*TASK PROMPT*
All lines from the one that mentions "## 子shell cmd" through the last of the entries below must be copied exactly, with both ends kept.

*Plain-text document sources*
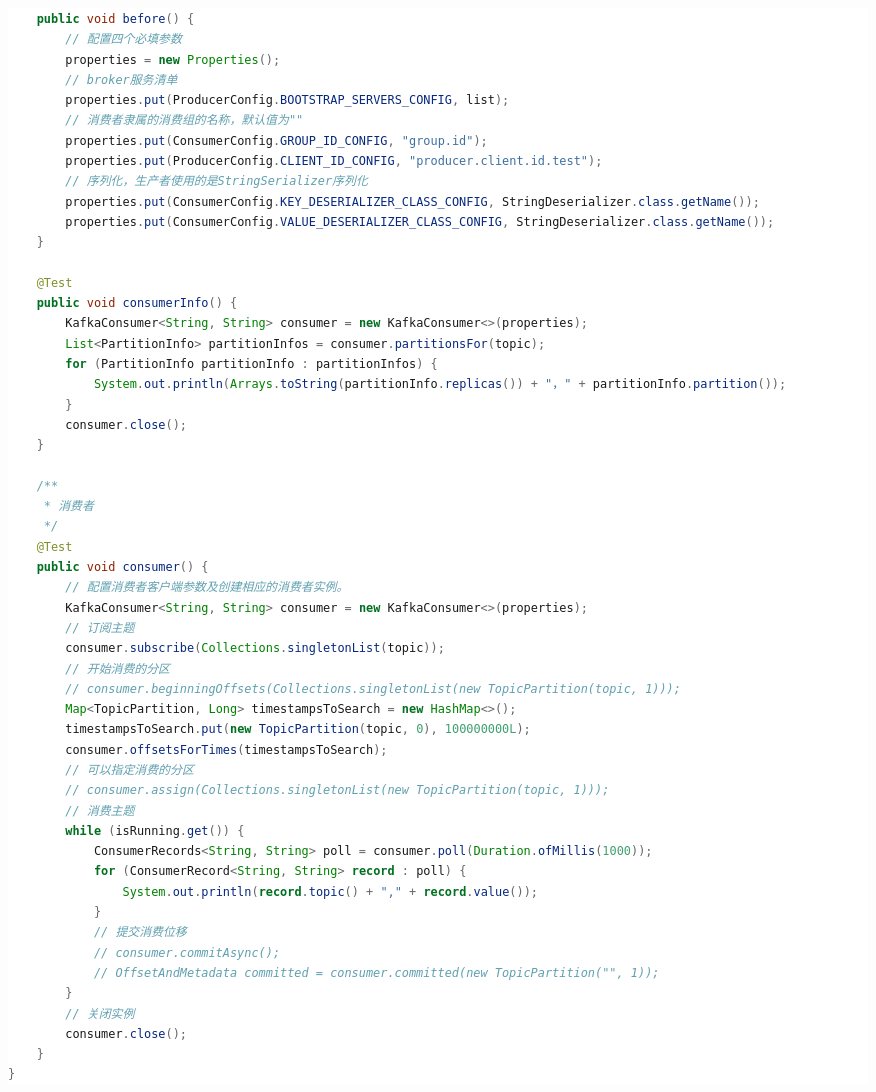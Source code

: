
 ```java
    public void before() {
        // 配置四个必填参数
        properties = new Properties();
        // broker服务清单
        properties.put(ProducerConfig.BOOTSTRAP_SERVERS_CONFIG, list);
        // 消费者隶属的消费组的名称，默认值为""
        properties.put(ConsumerConfig.GROUP_ID_CONFIG, "group.id");
        properties.put(ProducerConfig.CLIENT_ID_CONFIG, "producer.client.id.test");
        // 序列化，生产者使用的是StringSerializer序列化
        properties.put(ConsumerConfig.KEY_DESERIALIZER_CLASS_CONFIG, StringDeserializer.class.getName());
        properties.put(ConsumerConfig.VALUE_DESERIALIZER_CLASS_CONFIG, StringDeserializer.class.getName());
    }

    @Test
    public void consumerInfo() {
        KafkaConsumer<String, String> consumer = new KafkaConsumer<>(properties);
        List<PartitionInfo> partitionInfos = consumer.partitionsFor(topic);
        for (PartitionInfo partitionInfo : partitionInfos) {
            System.out.println(Arrays.toString(partitionInfo.replicas()) + "，" + partitionInfo.partition());
        }
        consumer.close();
    }

    /**
     * 消费者
     */
    @Test
    public void consumer() {
        // 配置消费者客户端参数及创建相应的消费者实例。
        KafkaConsumer<String, String> consumer = new KafkaConsumer<>(properties);
        // 订阅主题
        consumer.subscribe(Collections.singletonList(topic));
        // 开始消费的分区
        // consumer.beginningOffsets(Collections.singletonList(new TopicPartition(topic, 1)));
        Map<TopicPartition, Long> timestampsToSearch = new HashMap<>();
        timestampsToSearch.put(new TopicPartition(topic, 0), 100000000L);
        consumer.offsetsForTimes(timestampsToSearch);
        // 可以指定消费的分区
        // consumer.assign(Collections.singletonList(new TopicPartition(topic, 1)));
        // 消费主题
        while (isRunning.get()) {
            ConsumerRecords<String, String> poll = consumer.poll(Duration.ofMillis(1000));
            for (ConsumerRecord<String, String> record : poll) {
                System.out.println(record.topic() + "," + record.value());
            }
            // 提交消费位移
            // consumer.commitAsync();
            // OffsetAndMetadata committed = consumer.committed(new TopicPartition("", 1));
        }
        // 关闭实例
        consumer.close();
    }
}
```
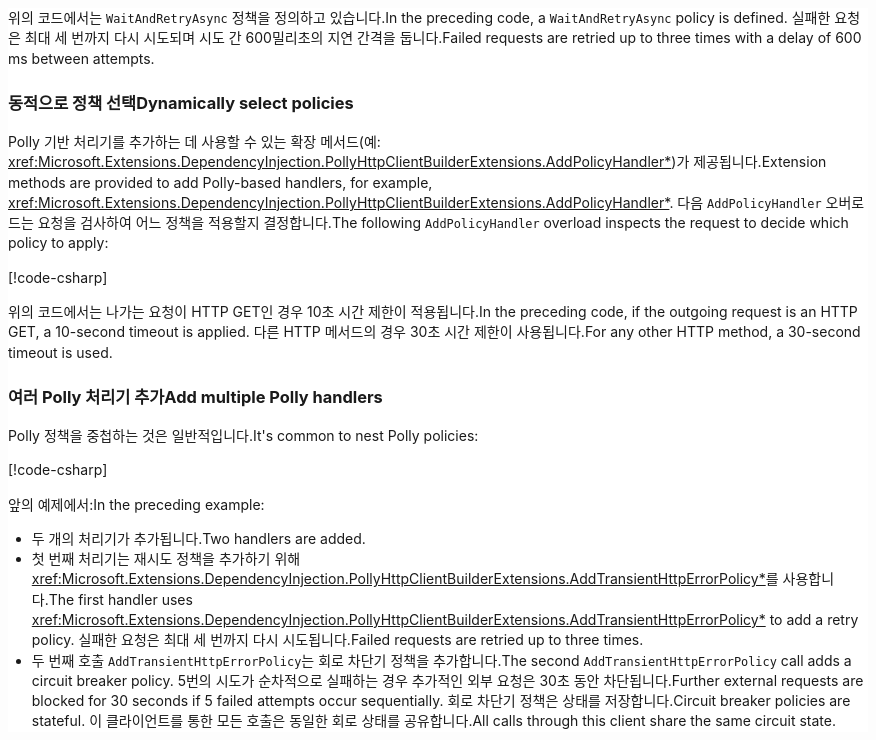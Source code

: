 <span data-ttu-id="a7c7b-227">위의 코드에서는 `WaitAndRetryAsync` 정책을 정의하고 있습니다.</span><span class="sxs-lookup"><span data-stu-id="a7c7b-227">In the preceding code, a `WaitAndRetryAsync` policy is defined.</span></span> <span data-ttu-id="a7c7b-228">실패한 요청은 최대 세 번까지 다시 시도되며 시도 간 600밀리초의 지연 간격을 둡니다.</span><span class="sxs-lookup"><span data-stu-id="a7c7b-228">Failed requests are retried up to three times with a delay of 600 ms between attempts.</span></span>

### <a name="dynamically-select-policies"></a><span data-ttu-id="a7c7b-229">동적으로 정책 선택</span><span class="sxs-lookup"><span data-stu-id="a7c7b-229">Dynamically select policies</span></span>

<span data-ttu-id="a7c7b-230">Polly 기반 처리기를 추가하는 데 사용할 수 있는 확장 메서드(예: <xref:Microsoft.Extensions.DependencyInjection.PollyHttpClientBuilderExtensions.AddPolicyHandler*>)가 제공됩니다.</span><span class="sxs-lookup"><span data-stu-id="a7c7b-230">Extension methods are provided to add Polly-based handlers, for example, <xref:Microsoft.Extensions.DependencyInjection.PollyHttpClientBuilderExtensions.AddPolicyHandler*>.</span></span> <span data-ttu-id="a7c7b-231">다음 `AddPolicyHandler` 오버로드는 요청을 검사하여 어느 정책을 적용할지 결정합니다.</span><span class="sxs-lookup"><span data-stu-id="a7c7b-231">The following `AddPolicyHandler` overload inspects the request to decide which policy to apply:</span></span>

[!code-csharp[](http-requests/samples/3.x/HttpClientFactorySample/Startup.cs?name=snippet8)]

<span data-ttu-id="a7c7b-232">위의 코드에서는 나가는 요청이 HTTP GET인 경우 10초 시간 제한이 적용됩니다.</span><span class="sxs-lookup"><span data-stu-id="a7c7b-232">In the preceding code, if the outgoing request is an HTTP GET, a 10-second timeout is applied.</span></span> <span data-ttu-id="a7c7b-233">다른 HTTP 메서드의 경우 30초 시간 제한이 사용됩니다.</span><span class="sxs-lookup"><span data-stu-id="a7c7b-233">For any other HTTP method, a 30-second timeout is used.</span></span>

### <a name="add-multiple-polly-handlers"></a><span data-ttu-id="a7c7b-234">여러 Polly 처리기 추가</span><span class="sxs-lookup"><span data-stu-id="a7c7b-234">Add multiple Polly handlers</span></span>

<span data-ttu-id="a7c7b-235">Polly 정책을 중첩하는 것은 일반적입니다.</span><span class="sxs-lookup"><span data-stu-id="a7c7b-235">It's common to nest Polly policies:</span></span>

[!code-csharp[](http-requests/samples/3.x/HttpClientFactorySample/Startup.cs?name=snippet9)]

<span data-ttu-id="a7c7b-236">앞의 예제에서:</span><span class="sxs-lookup"><span data-stu-id="a7c7b-236">In the preceding example:</span></span>

* <span data-ttu-id="a7c7b-237">두 개의 처리기가 추가됩니다.</span><span class="sxs-lookup"><span data-stu-id="a7c7b-237">Two handlers are added.</span></span>
* <span data-ttu-id="a7c7b-238">첫 번째 처리기는 재시도 정책을 추가하기 위해 <xref:Microsoft.Extensions.DependencyInjection.PollyHttpClientBuilderExtensions.AddTransientHttpErrorPolicy*>를 사용합니다.</span><span class="sxs-lookup"><span data-stu-id="a7c7b-238">The first handler uses <xref:Microsoft.Extensions.DependencyInjection.PollyHttpClientBuilderExtensions.AddTransientHttpErrorPolicy*> to add a retry policy.</span></span> <span data-ttu-id="a7c7b-239">실패한 요청은 최대 세 번까지 다시 시도됩니다.</span><span class="sxs-lookup"><span data-stu-id="a7c7b-239">Failed requests are retried up to three times.</span></span>
* <span data-ttu-id="a7c7b-240">두 번째 호출 `AddTransientHttpErrorPolicy`는 회로 차단기 정책을 추가합니다.</span><span class="sxs-lookup"><span data-stu-id="a7c7b-240">The second `AddTransientHttpErrorPolicy` call adds a circuit breaker policy.</span></span> <span data-ttu-id="a7c7b-241">5번의 시도가 순차적으로 실패하는 경우 추가적인 외부 요청은 30초 동안 차단됩니다.</span><span class="sxs-lookup"><span data-stu-id="a7c7b-241">Further external requests are blocked for 30 seconds if 5 failed attempts occur sequentially.</span></span> <span data-ttu-id="a7c7b-242">회로 차단기 정책은 상태를 저장합니다.</span><span class="sxs-lookup"><span data-stu-id="a7c7b-242">Circuit breaker policies are stateful.</span></span> <span data-ttu-id="a7c7b-243">이 클라이언트를 통한 모든 호출은 동일한 회로 상태를 공유합니다.</span><span class="sxs-lookup"><span data-stu-id="a7c7b-243">All calls through this client share the same circuit state.</span></span>
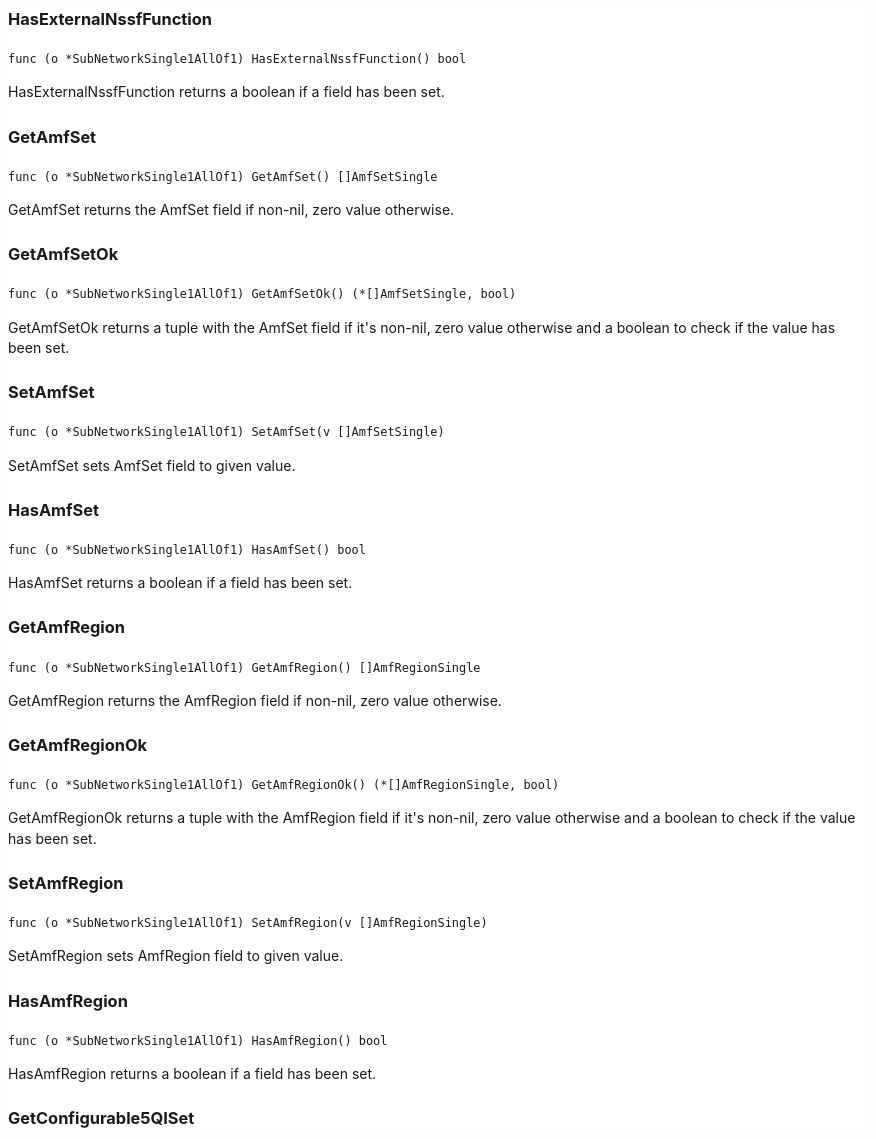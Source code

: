 ### HasExternalNssfFunction

`func (o *SubNetworkSingle1AllOf1) HasExternalNssfFunction() bool`

HasExternalNssfFunction returns a boolean if a field has been set.

### GetAmfSet

`func (o *SubNetworkSingle1AllOf1) GetAmfSet() []AmfSetSingle`

GetAmfSet returns the AmfSet field if non-nil, zero value otherwise.

### GetAmfSetOk

`func (o *SubNetworkSingle1AllOf1) GetAmfSetOk() (*[]AmfSetSingle, bool)`

GetAmfSetOk returns a tuple with the AmfSet field if it's non-nil, zero value otherwise
and a boolean to check if the value has been set.

### SetAmfSet

`func (o *SubNetworkSingle1AllOf1) SetAmfSet(v []AmfSetSingle)`

SetAmfSet sets AmfSet field to given value.

### HasAmfSet

`func (o *SubNetworkSingle1AllOf1) HasAmfSet() bool`

HasAmfSet returns a boolean if a field has been set.

### GetAmfRegion

`func (o *SubNetworkSingle1AllOf1) GetAmfRegion() []AmfRegionSingle`

GetAmfRegion returns the AmfRegion field if non-nil, zero value otherwise.

### GetAmfRegionOk

`func (o *SubNetworkSingle1AllOf1) GetAmfRegionOk() (*[]AmfRegionSingle, bool)`

GetAmfRegionOk returns a tuple with the AmfRegion field if it's non-nil, zero value otherwise
and a boolean to check if the value has been set.

### SetAmfRegion

`func (o *SubNetworkSingle1AllOf1) SetAmfRegion(v []AmfRegionSingle)`

SetAmfRegion sets AmfRegion field to given value.

### HasAmfRegion

`func (o *SubNetworkSingle1AllOf1) HasAmfRegion() bool`

HasAmfRegion returns a boolean if a field has been set.

### GetConfigurable5QISet
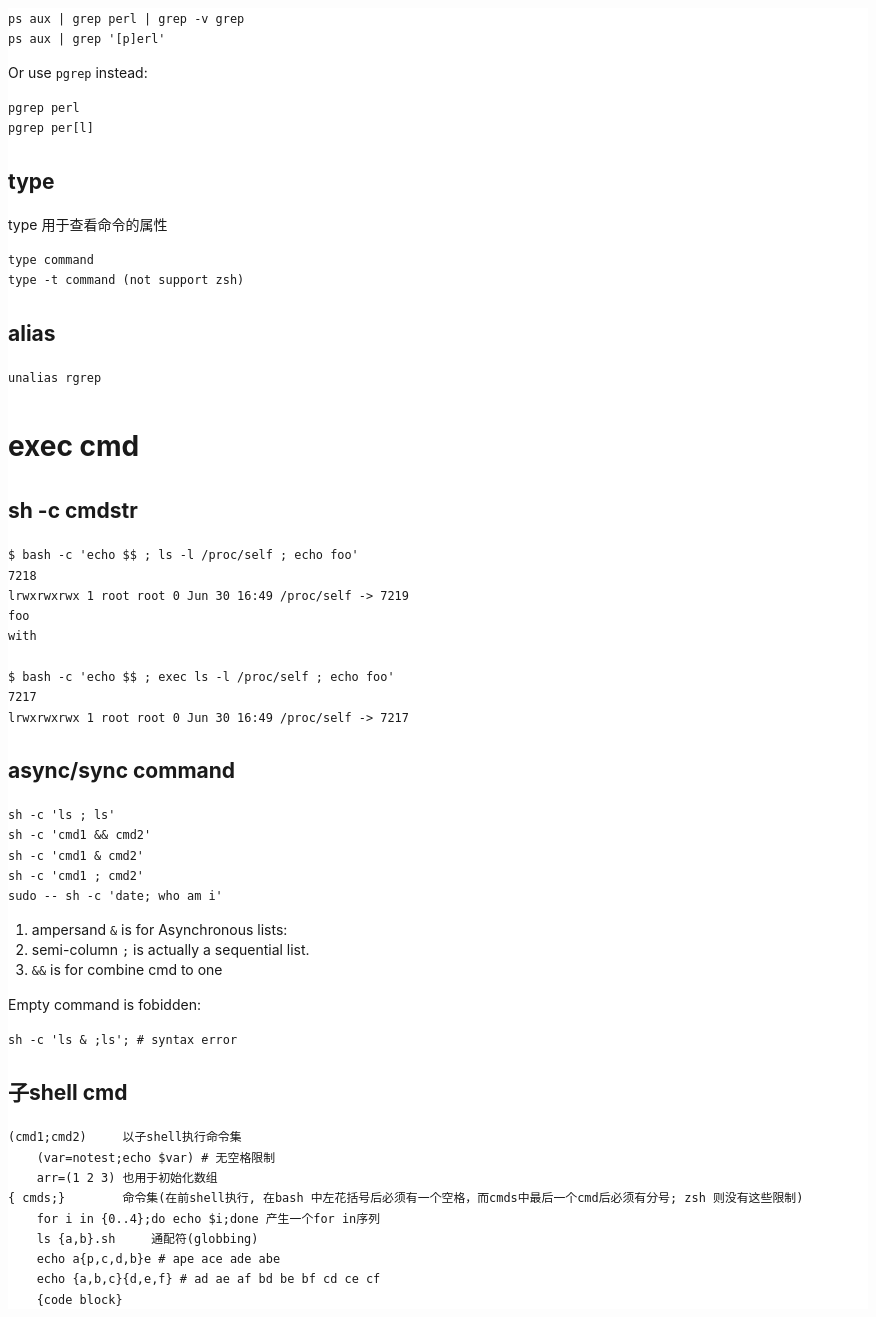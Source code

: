 	ps aux | grep perl | grep -v grep
	ps aux | grep '[p]erl'

Or use `pgrep` instead:

	pgrep perl
	pgrep per[l]

## type
type 用于查看命令的属性

	type command
	type -t command (not support zsh)

## alias

	unalias rgrep
# exec cmd
## sh -c cmdstr

    $ bash -c 'echo $$ ; ls -l /proc/self ; echo foo'
    7218
    lrwxrwxrwx 1 root root 0 Jun 30 16:49 /proc/self -> 7219
    foo
    with

    $ bash -c 'echo $$ ; exec ls -l /proc/self ; echo foo'
    7217
    lrwxrwxrwx 1 root root 0 Jun 30 16:49 /proc/self -> 7217

## async/sync command

    sh -c 'ls ; ls'
    sh -c 'cmd1 && cmd2'
    sh -c 'cmd1 & cmd2'
    sh -c 'cmd1 ; cmd2'
    sudo -- sh -c 'date; who am i'

1. ampersand `&` is for Asynchronous lists:
1. semi-column `;` is actually a sequential list.
2. `&&` is for combine cmd to one

Empty command is fobidden:

    sh -c 'ls & ;ls'; # syntax error

## 子shell cmd

	(cmd1;cmd2) 	以子shell执行命令集
		(var=notest;echo $var) # 无空格限制
		arr=(1 2 3) 也用于初始化数组
	{ cmds;}		命令集(在前shell执行, 在bash 中左花括号后必须有一个空格，而cmds中最后一个cmd后必须有分号; zsh 则没有这些限制)
		for i in {0..4};do echo $i;done 产生一个for in序列
		ls {a,b}.sh		通配符(globbing)
		echo a{p,c,d,b}e # ape ace ade abe
		echo {a,b,c}{d,e,f} # ad ae af bd be bf cd ce cf
		{code block}


[TLCL]: http://billie66.github.io/TLCL/book/
[shell manual]: http://manual.51yip.com/shell/
[bash 进阶]:  http://blog.sae.sina.com.cn/archives/3606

*YOUR RESPONSE*
## 子shell cmd

	(cmd1;cmd2) 	以子shell执行命令集
		(var=notest;echo $var) # 无空格限制
		arr=(1 2 3) 也用于初始化数组
	{ cmds;}		命令集(在前shell执行, 在bash 中左花括号后必须有一个空格，而cmds中最后一个cmd后必须有分号; zsh 则没有这些限制)
		for i in {0..4};do echo $i;done 产生一个for in序列
		ls {a,b}.sh		通配符(globbing)
		echo a{p,c,d,b}e # ape ace ade abe
		echo {a,b,c}{d,e,f} # ad ae af bd be bf cd ce cf
		{code block}


[TLCL]: http://billie66.github.io/TLCL/book/
[shell manual]: http://manual.51yip.com/shell/
[bash 进阶]:  http://blog.sae.sina.com.cn/archives/3606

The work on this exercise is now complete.